Казалось, никто из них не знал миссис Карлайон.

— Они не бывают в деревне, — сказал Дей Ач-и-фай. — Слишком шикарная публика. Сюда приходила пожилая женщина, которая работала там вместе с Деем Траблом, но больше никого из «Пендерина» вы тут не увидите. — Он пожал плечами.

Викторианский Адонис{13} бросил взгляд на гору.

~ Вода в реке поднялась.

— Мисс Эванс — разносчица — может вас перевезти, — предложил один из мужчин.

— Она отправится туда так поздно?

— Утром мисс Эванс не отвозила молоко — я это знаю точно, так как она проторчала все утро в Суонси с женой моего приятеля, шатаясь по лавкам и покупая себе тряпки. Значит, она поедет туда во второй половине дня. Вам повезло, мистер Чаки, и этой молодой леди тоже.

— Поднимемся к ней домой и проверим, — предложил мистер Чаки Тинке. — Это совсем рядом.

Мисс Эванс жила в маленьком доме, примостившемся над дорогой. Мистер Чаки постучал в дверь, открыл ее, не дожидаясь ответа, шагнул в прихожую и стал просовывать голову в одну дверь за другой, громко окликая:

— Мисс Эванс! Мисс Эванс!

«Во что я теперь ввязалась?» — думала Тинка.

Мисс Эванс появилась у парадной двери, глядя на них, как кукушка, выскочившая из часов. Это была миниатюрная женщина с загорелым лицом и ярко-голубыми глазами.
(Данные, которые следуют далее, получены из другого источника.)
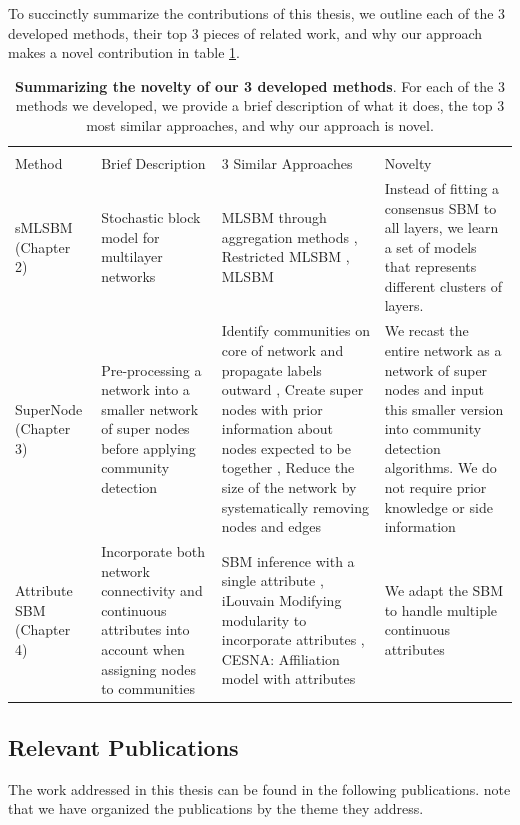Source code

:  To succinctly summarize the contributions of this thesis, we outline each of the 3 developed methods, their top 3 pieces of related work, and why our approach makes a novel contribution in table \ref{Tab11}. 
\begin{table}[h!]
\tiny
\begin{tabular}{ p{3cm}||p{3cm}|p{3cm}|p{3cm} }
 \multicolumn{4}{c}{} \\
 Method& Brief Description & 3 Similar Approaches & Novelty\\
 \hline
sMLSBM (Chapter 2)   & Stochastic block model for multilayer networks  & MLSBM through aggregation methods \cite{catala}, Restricted MLSBM \cite{mlsbm1},  MLSBM \cite{airoldi} & Instead of fitting a consensus SBM to all layers, we learn a set of models that represents different clusters of layers.\\
\hline
SuperNode (Chapter 3) &  Pre-processing a network into a smaller network of super nodes before applying community detection  & Identify communities on core of network and propagate labels outward \cite{peng}, Create super nodes with prior information about nodes expected to be together \cite{SuperNodeSide}, Reduce the size of the network by systematically removing nodes and edges \cite{gilbert}  & We recast the entire network as a network of super nodes and input this smaller version into community detection algorithms. We do not require prior knowledge or side information\\
\hline
Attribute SBM (Chapter 4) & Incorporate both network connectivity and continuous attributes into account when assigning nodes to communities  & SBM inference with a single attribute \cite{clauset}, iLouvain Modifying modularity to incorporate attributes \cite{ilouvain}, CESNA: Affiliation model with attributes \cite{cesna} & We adapt the SBM to handle multiple continuous attributes\\
 \hline
\end{tabular}
\caption{{\bf Summarizing the novelty of our 3 developed methods}. For each of the 3 methods we developed, we provide a brief description of what it does, the top 3 most similar approaches, and why our approach is novel.}
\label{Tab11}
\end{table}
\subsection{Relevant Publications}
The work addressed in this thesis can be found in the following publications. note that we have organized the publications by the theme they address. \\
— Привет, мистер Чаки. Вы звали меня?

— Это мисс Джоунс, мисс Эванс. Мы хотели узнать, собираетесь ли вы сегодня в «Пендерин».

— Ну, как всегда...

— Отлично. Тогда, возможно, вы не возражаете перевезти нас в вашей лодке?

На лице мисс Эванс отразилось сомнение.

— Ну, я, конечно, могла бы, но... — Она посмотрела на Катинку. — Предупреждаю, лодка очень старая.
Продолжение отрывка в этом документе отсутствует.